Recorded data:

==================================================

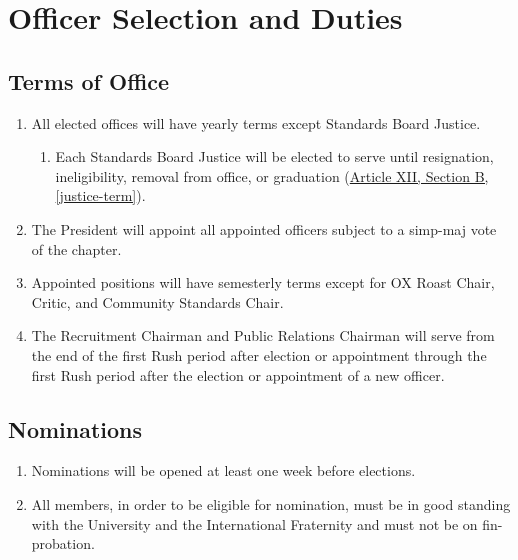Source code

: \chapter{Officer Selection and Duties}

\section{Terms of Office}
	\begin{enumerate}
		\item All elected offices will have yearly terms except Standards Board Justice.
			\begin{enumerate}

				\item Each Standards Board Justice will be elected to serve until resignation, ineligibility, removal from office, or graduation (\hyperref[justice-term]{Article XII, Section B, \autoref*{justice-term}}).
			\end{enumerate}
		\item The President will appoint all appointed officers subject to a \gls{simp-maj} vote of the chapter. \label{appointed-approval}

		\item Appointed positions will have semesterly terms except for OX Roast Chair, Critic, and Community Standards Chair.

		\item The Recruitment Chairman and Public Relations Chairman will serve from the end of the first Rush period after election or appointment through the first Rush period after the election or appointment of a new officer.
	\end{enumerate}

\section{Nominations}
	\begin{enumerate}
		\item Nominations will be opened at least one week before elections.
		\item All members, in order to be eligible for nomination, must be in good standing with the University and the International Fraternity and must not be on \gls{fin-probation}.
	\end{enumerate}


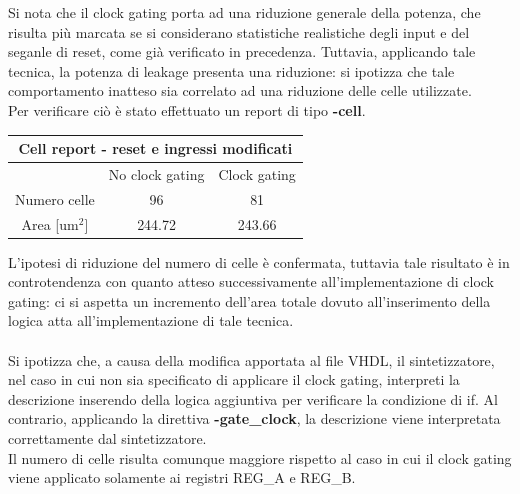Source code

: \documentclass[11pt,  english, makeidx, a4paper, titlepage, oneside]{book}
\begin{document}
\vspace{0.3cm}          
Si nota che il clock gating porta ad una riduzione generale della potenza, che risulta più marcata se si considerano statistiche realistiche degli input e del seganle di reset, come già verificato in precedenza. Tuttavia, applicando tale tecnica, la potenza di leakage presenta una riduzione: si ipotizza che tale comportamento inatteso sia correlato ad una riduzione delle celle utilizzate.
\\
Per verificare ciò è stato effettuato un report di tipo \textbf{-cell}.
\\
\begin{center}
	\begin{tabular}{|c|c|c|}
	\hline
	\multicolumn{3}{|c|}{Cell report - reset e ingressi modificati}\\
	\hline
	& No clock gating & Clock gating \\
	\hline
	Numero celle & 96 & 81 \\
	\hline
	 Area [um$^2$] & 244.72 & 243.66 \\
	\hline
	\end{tabular}	
\end{center}
\vspace{0.3cm} 
 L'ipotesi di riduzione del numero di celle è confermata, tuttavia tale risultato è in controtendenza con quanto atteso successivamente all'implementazione di clock gating: ci si aspetta un incremento dell'area totale dovuto all'inserimento della logica atta all'implementazione di tale tecnica.
 \\\\
Si ipotizza che, a causa della modifica apportata al file VHDL, il sintetizzatore, nel caso in cui non sia specificato di applicare il clock gating, interpreti la descrizione inserendo della logica aggiuntiva per verificare la condizione di if. Al contrario, applicando la direttiva \textbf{-gate\_clock}, la descrizione viene interpretata correttamente dal sintetizzatore.
\\
Il numero di celle risulta comunque maggiore rispetto al caso in cui il clock gating viene applicato solamente ai registri REG\_A e REG\_B.
\\
\end{document}
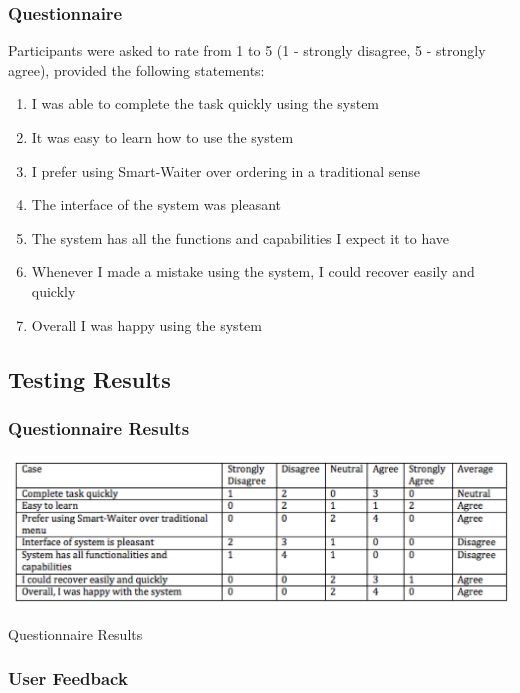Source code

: \documentclass[12pt, titlepage]{article}
\begin{document}
\subsubsection{Questionnaire}
Participants were asked to rate from 1 to 5 (1 - strongly disagree, 5 - strongly agree), provided the following statements: 
\begin{enumerate}
\item  I was able to complete the task quickly using the system
\item It was easy to learn how to use the system
\item I prefer using Smart-Waiter over ordering in a traditional sense
\item The interface of the system was pleasant
\item The system has all the functions and capabilities I expect it to have
\item Whenever I made a mistake using the system, I could recover easily and quickly
\item Overall I was happy using the system
\end{enumerate} 

\subsection{Testing Results} 

\subsubsection{Questionnaire Results}
\break
\begin{table}[h]
\includegraphics[width=1.2\textwidth]{usabilityResults.png}
  \caption{Questionnaire Results}
\end{table}

\subsubsection{User Feedback}
\end{document}
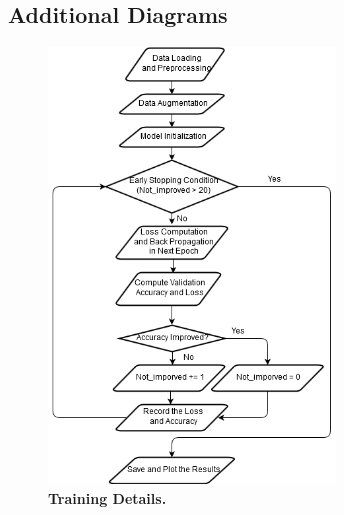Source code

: \documentclass{article}
\newcommand{\mycaption}[2]{\caption[#1]{\textbf{#1.} #2}}
\begin{document}
\begin{multicols}{2}
\subsection{Additional Diagrams}
\begin{figure}[H] 
\includegraphics[width=3in]{imgs/training_flowchart.png}  \mycaption{Training Details}{}  
\label{fig:training flowchart}\end{figure}
\end{multicols}


\newpage



\end{document}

==================================================

ACTIVITY: Set the records down again word for word; the pictures stay out.

OUTPUT:
Source code

: \chapter{Officer Selection and Duties}

\section{Terms of Office}
	\begin{enumerate}
		\item All elected offices will have yearly terms except Standards Board Justice.
			\begin{enumerate}

				\item Each Standards Board Justice will be elected to serve until resignation, ineligibility, removal from office, or graduation (\hyperref[justice-term]{Article XII, Section B, \autoref*{justice-term}}).
			\end{enumerate}
		\item The President will appoint all appointed officers subject to a \gls{simp-maj} vote of the chapter. \label{appointed-approval}

		\item Appointed positions will have semesterly terms except for OX Roast Chair, Critic, and Community Standards Chair.

		\item The Recruitment Chairman and Public Relations Chairman will serve from the end of the first Rush period after election or appointment through the first Rush period after the election or appointment of a new officer.
	\end{enumerate}

\section{Nominations}
	\begin{enumerate}
		\item Nominations will be opened at least one week before elections.
		\item All members, in order to be eligible for nomination, must be in good standing with the University and the International Fraternity and must not be on \gls{fin-probation}.
	\end{enumerate}


Source code

: \documentclass[11pt,  english, makeidx, a4paper, titlepage, oneside]{book}
\begin{document}
\vspace{0.3cm}          
Si nota che il clock gating porta ad una riduzione generale della potenza, che risulta più marcata se si considerano statistiche realistiche degli input e del seganle di reset, come già verificato in precedenza. Tuttavia, applicando tale tecnica, la potenza di leakage presenta una riduzione: si ipotizza che tale comportamento inatteso sia correlato ad una riduzione delle celle utilizzate.
\\
Per verificare ciò è stato effettuato un report di tipo \textbf{-cell}.
\\
\begin{center}
	\begin{tabular}{|c|c|c|}
	\hline
	\multicolumn{3}{|c|}{Cell report - reset e ingressi modificati}\\
	\hline
	& No clock gating & Clock gating \\
	\hline
	Numero celle & 96 & 81 \\
	\hline
	 Area [um$^2$] & 244.72 & 243.66 \\
	\hline
	\end{tabular}	
\end{center}
\vspace{0.3cm} 
 L'ipotesi di riduzione del numero di celle è confermata, tuttavia tale risultato è in controtendenza con quanto atteso successivamente all'implementazione di clock gating: ci si aspetta un incremento dell'area totale dovuto all'inserimento della logica atta all'implementazione di tale tecnica.
 \\\\
Si ipotizza che, a causa della modifica apportata al file VHDL, il sintetizzatore, nel caso in cui non sia specificato di applicare il clock gating, interpreti la descrizione inserendo della logica aggiuntiva per verificare la condizione di if. Al contrario, applicando la direttiva \textbf{-gate\_clock}, la descrizione viene interpretata correttamente dal sintetizzatore.
\\
Il numero di celle risulta comunque maggiore rispetto al caso in cui il clock gating viene applicato solamente ai registri REG\_A e REG\_B.
\\
\end{document}
Source code

: \documentclass[12pt, titlepage]{article}
\begin{document}
\subsubsection{Questionnaire}
Participants were asked to rate from 1 to 5 (1 - strongly disagree, 5 - strongly agree), provided the following statements: 
\begin{enumerate}
\item  I was able to complete the task quickly using the system
\item It was easy to learn how to use the system
\item I prefer using Smart-Waiter over ordering in a traditional sense
\item The interface of the system was pleasant
\item The system has all the functions and capabilities I expect it to have
\item Whenever I made a mistake using the system, I could recover easily and quickly
\item Overall I was happy using the system
\end{enumerate} 

\subsection{Testing Results} 

\subsubsection{Questionnaire Results}
\break
\begin{table}[h]
\includegraphics[width=1.2\textwidth]{usabilityResults.png}
  \caption{Questionnaire Results}
\end{table}

\subsubsection{User Feedback}
\end{document}
Source code

: \documentclass{article}
\newcommand{\mycaption}[2]{\caption[#1]{\textbf{#1.} #2}}
\begin{document}
\begin{multicols}{2}
\subsection{Additional Diagrams}
\begin{figure}[H] 
\includegraphics[width=3in]{imgs/training_flowchart.png}  \mycaption{Training Details}{}  
\label{fig:training flowchart}\end{figure}
\end{multicols}


\newpage



\end{document}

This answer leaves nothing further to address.